Intelligent LEDs Add Functionality and Value

by | Jan 7, 2016

Philips-SmartPole1_11The move to replace legacy lighting with LEDs is one of the decade’s most important and well documented steps toward energy efficiency. The next innovation is upon us: Vendors are boosting the benefits of the LED themselves – and introducing new capabilities to the overall platforms — by adding intelligence.

Phillip Smallwood, the Director of Research for Pennwell’s LED and Lighting Group, said that despite the great deal of attention it has generated, LEDs represent only 6 percent of the worldwide installed base of lights. He sees the move to add intelligence as a part of the same ongoing and still nascent lighting revolution, not as a distinct new phase.

Smallwood likened the move from static to intelligent lighting to a less dramatic version of the coming of the iPhone. Before Apple’s innovation, people used their phones almost solely to communicate. The iPhone ushered in an era in which texts and conversations only are a part of many tasks that smartphones support.

At the end of the day, he said, those looking at smart lighting have to be savvy. “The connectivity doesn’t work for all apps the same way,” Smallwood said. “If someone is just looking for energy efficiency, they might not need connected lights. They could just install LEDs and save a lot of money. It is about what they really are looking for. [Smart LEDs] are good for increasing productivity, tracking certain products, tracking employees through facility…These are all things that connected lighting can do.”

Intelligent LEDs figures to be a big issue at the Stategies in Light conference sthat Pennwell is running in Santa Clara, CA during the first three days of March.

Vendors – buoyed by the shift to IPv6 and the astronomical amount of IP addresses it makes available – are taking advantage. Early last month, Silver Spring Networks unveiled Starfish, an IPv6-based IoT platform that it says will provide “commercial enterprises, cities, utilities, and developers” with services reliable enough to comply with service level agreements (SLAs). Lighting, the company said in the press release, is a big element of the service set that will be delivered.

For vendors, the attraction is that lights are ubiquitous. Silver Spring announced in October that Starfish – which will add connectivity for existing Silver Spring customers as well as new ones –is teaming with Acuity to develop “intelligent light platforms for utilities, cities and large campus operators.”

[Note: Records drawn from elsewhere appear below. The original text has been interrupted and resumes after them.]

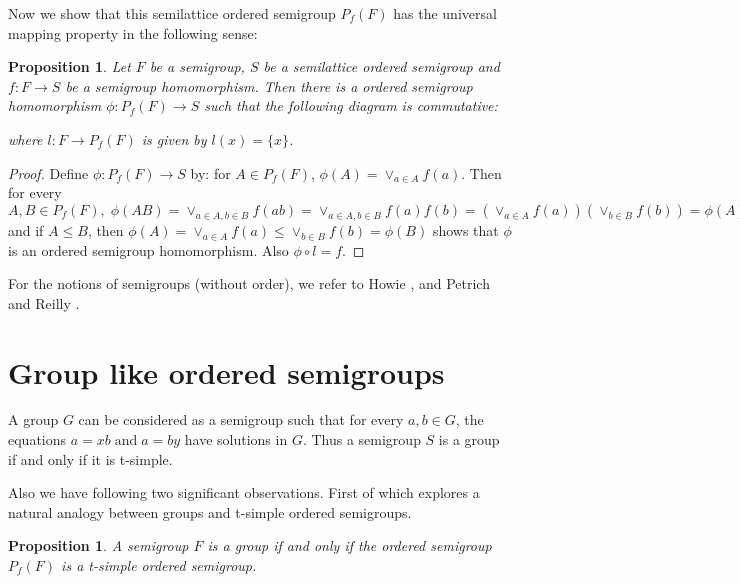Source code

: \documentclass[13pt]{article}
\newtheorem{Proposition}[theorem]{Proposition}
\theoremstyle{definition}
\theoremstyle{remark}
\numberwithin{equation}{section}
\begin{document}
Now we show that this semilattice ordered semigroup $P_f(F)$ has the
universal mapping property in the following sense:
\begin{Proposition}
Let $F$ be a semigroup, $S$ be a semilattice ordered semigroup and
$f : F \longrightarrow S$ be a semigroup homomorphism. Then there is
a ordered semigroup homomorphism $\phi : P_f(F) \longrightarrow S$
such that the following diagram is commutative:
\begin{center}
\end{center}
where $l : F\longrightarrow P_f (F)$ is given by $l(x) = \{x\}$.
\end{Proposition}
\begin{proof}
Define $\phi : P_f(F) \longrightarrow S$ by: for $A \in P_f(F)$, $
\phi(A)=\vee_{a \in A} f(a)$. Then for every $A, B \in P_f(F),
\;\phi(AB)= \vee_{a \in A, b \in B}f(ab)= \vee_{a \in A, b \in
B}f(a)f(b)= (\vee_{a \in A}f(a))(\vee_{b \in B}f(b))= \phi(A)
\phi(B),$ and if $A \leq B$, then $\phi(A) = \vee_{a \in A}f(a) \leq
\vee_{b \in B}f(b) = \phi(B)$ shows that $\phi$ is an ordered
semigroup homomorphism. Also $\phi \circ l = f$.
\end{proof}

For the notions of semigroups (without order), we refer to Howie
\cite{Howie1995},  and Petrich  and Reilly \cite{PRbook}.





\section{Group like ordered semigroups}
A group $G$ can be considered as a semigroup such that for every $a,
b \in G$,  the equations $a = xb \;\textrm{and} \;a = by$ have
solutions in $G$. Thus a semigroup $S$ is a group if and only if it
is t-simple.

Also we have  following two significant observations. First of which
explores a natural analogy between groups and t-simple ordered
semigroups.
\begin{Proposition}\label{cr1}
A semigroup $F$ is a group if and only if the ordered semigroup
$P_f(F)$  is a t-simple ordered semigroup.
\end{Proposition}
\end{document}
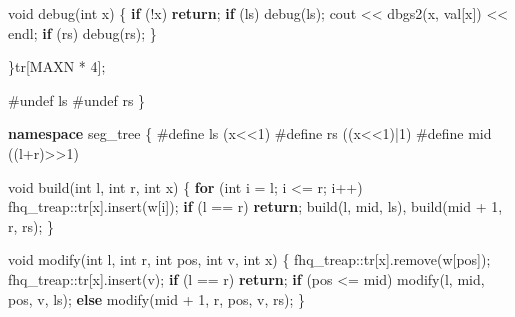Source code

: \documentclass[
]{article}
\newenvironment{Shaded}{}{}
\newcommand{\ControlFlowTok}[1]{\textcolor[rgb]{0.00,0.44,0.13}{\textbf{#1}}}
\newcommand{\DataTypeTok}[1]{\textcolor[rgb]{0.56,0.13,0.00}{#1}}
\newcommand{\DecValTok}[1]{\textcolor[rgb]{0.25,0.63,0.44}{#1}}
\newcommand{\FunctionTok}[1]{\textcolor[rgb]{0.02,0.16,0.49}{#1}}
\newcommand{\KeywordTok}[1]{\textcolor[rgb]{0.00,0.44,0.13}{\textbf{#1}}}
\newcommand{\NormalTok}[1]{#1}
\newcommand{\PreprocessorTok}[1]{\textcolor[rgb]{0.74,0.48,0.00}{#1}}
\begin{document}
\begin{Shaded}
\begin{Highlighting}[]
        \DataTypeTok{void}\NormalTok{ debug(}\DataTypeTok{int}\NormalTok{ x)}
\NormalTok{        \{}
            \ControlFlowTok{if}\NormalTok{ (!x) }\ControlFlowTok{return}\NormalTok{;}
            \ControlFlowTok{if}\NormalTok{ (ls) debug(ls);}
\NormalTok{            cout \textless{}\textless{} dbgs2(x, val[x]) \textless{}\textless{} endl;}
            \ControlFlowTok{if}\NormalTok{ (rs) debug(rs);}
\NormalTok{        \}}

\NormalTok{    \}}\FunctionTok{tr}\NormalTok{[MAXN * }\DecValTok{4}\NormalTok{];}

\PreprocessorTok{\#undef ls}
\PreprocessorTok{\#undef rs}
\NormalTok{\}}

\KeywordTok{namespace}\NormalTok{ seg\_tree}
\NormalTok{\{}
\PreprocessorTok{\#define ls }\NormalTok{(x\textless{}\textless{}}\DecValTok{1}\NormalTok{)}
\PreprocessorTok{\#define rs }\NormalTok{((x\textless{}\textless{}}\DecValTok{1}\NormalTok{)|}\DecValTok{1}\NormalTok{)}
\PreprocessorTok{\#define mid }\NormalTok{((l+r)\textgreater{}\textgreater{}}\DecValTok{1}\NormalTok{)}

    \DataTypeTok{void}\NormalTok{ build(}\DataTypeTok{int}\NormalTok{ l, }\DataTypeTok{int}\NormalTok{ r, }\DataTypeTok{int}\NormalTok{ x)}
\NormalTok{    \{}
        \ControlFlowTok{for}\NormalTok{ (}\DataTypeTok{int}\NormalTok{ i = l; i \textless{}= r; i++)}
\NormalTok{            fhq\_treap::}\FunctionTok{tr}\NormalTok{[x].insert(w[i]);}
        \ControlFlowTok{if}\NormalTok{ (l == r) }\ControlFlowTok{return}\NormalTok{;}
\NormalTok{        build(l, mid, ls), build(mid + }\DecValTok{1}\NormalTok{, r, rs);}
\NormalTok{    \}}

    \DataTypeTok{void}\NormalTok{ modify(}\DataTypeTok{int}\NormalTok{ l, }\DataTypeTok{int}\NormalTok{ r, }\DataTypeTok{int}\NormalTok{ pos, }\DataTypeTok{int}\NormalTok{ v, }\DataTypeTok{int}\NormalTok{ x)}
\NormalTok{    \{}
\NormalTok{        fhq\_treap::}\FunctionTok{tr}\NormalTok{[x].remove(w[pos]);}
\NormalTok{        fhq\_treap::}\FunctionTok{tr}\NormalTok{[x].insert(v);}
        \ControlFlowTok{if}\NormalTok{ (l == r) }\ControlFlowTok{return}\NormalTok{;}
        \ControlFlowTok{if}\NormalTok{ (pos \textless{}= mid) modify(l, mid, pos, v, ls);}
        \ControlFlowTok{else}\NormalTok{ modify(mid + }\DecValTok{1}\NormalTok{, r, pos, v, rs);}
\NormalTok{    \}}


\end{Highlighting}
\end{Shaded}
\end{document}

Royal Philips made a similar announcement in November. The company said that the City of Los Angeles will deploy 100 Philips SmartPoles, which are connected LED street lights that have fully integrated LTE communications technology. That connectivity is being provided by Ericsson.

Obviously, the idea is to eventually move beyond the 100 devices. The deal, according to Philips, is an expansion of an existing relationship with the city. The press release says that earlier in 2015 Los Angeles used the vendor’s CityTouch technology to become the first city in North America to monitor and control street lights.

In September, Chicago issued a request for proposals for smart lighting. The RFI called for LED plans that would “[p]otentially utilize Chicago’s lighting infrastructure to expand the City’s fiber optic network allowing for the modernization of streetlight controls and the expansion of other City of Chicago digital technologies.”

A project from Telensa in the U.K. is a good illustration of what is possible. Last month, the company — which is in the smart city sector — said that it is working with project management and construction firm Skanska and LED vendor Urbis Schréder to provide 55,000 smart LEDs to more than 1,000 square miles in Gloucestershire.

Telensa’s PLANet central management system will adjust lighting as needed and report on problems. The press release says that the platform can act as “a communications hub for sensors such as traffic radar, to connect new control applications such as smart parking, or integrating lighting-based analytics with other smart city systems.”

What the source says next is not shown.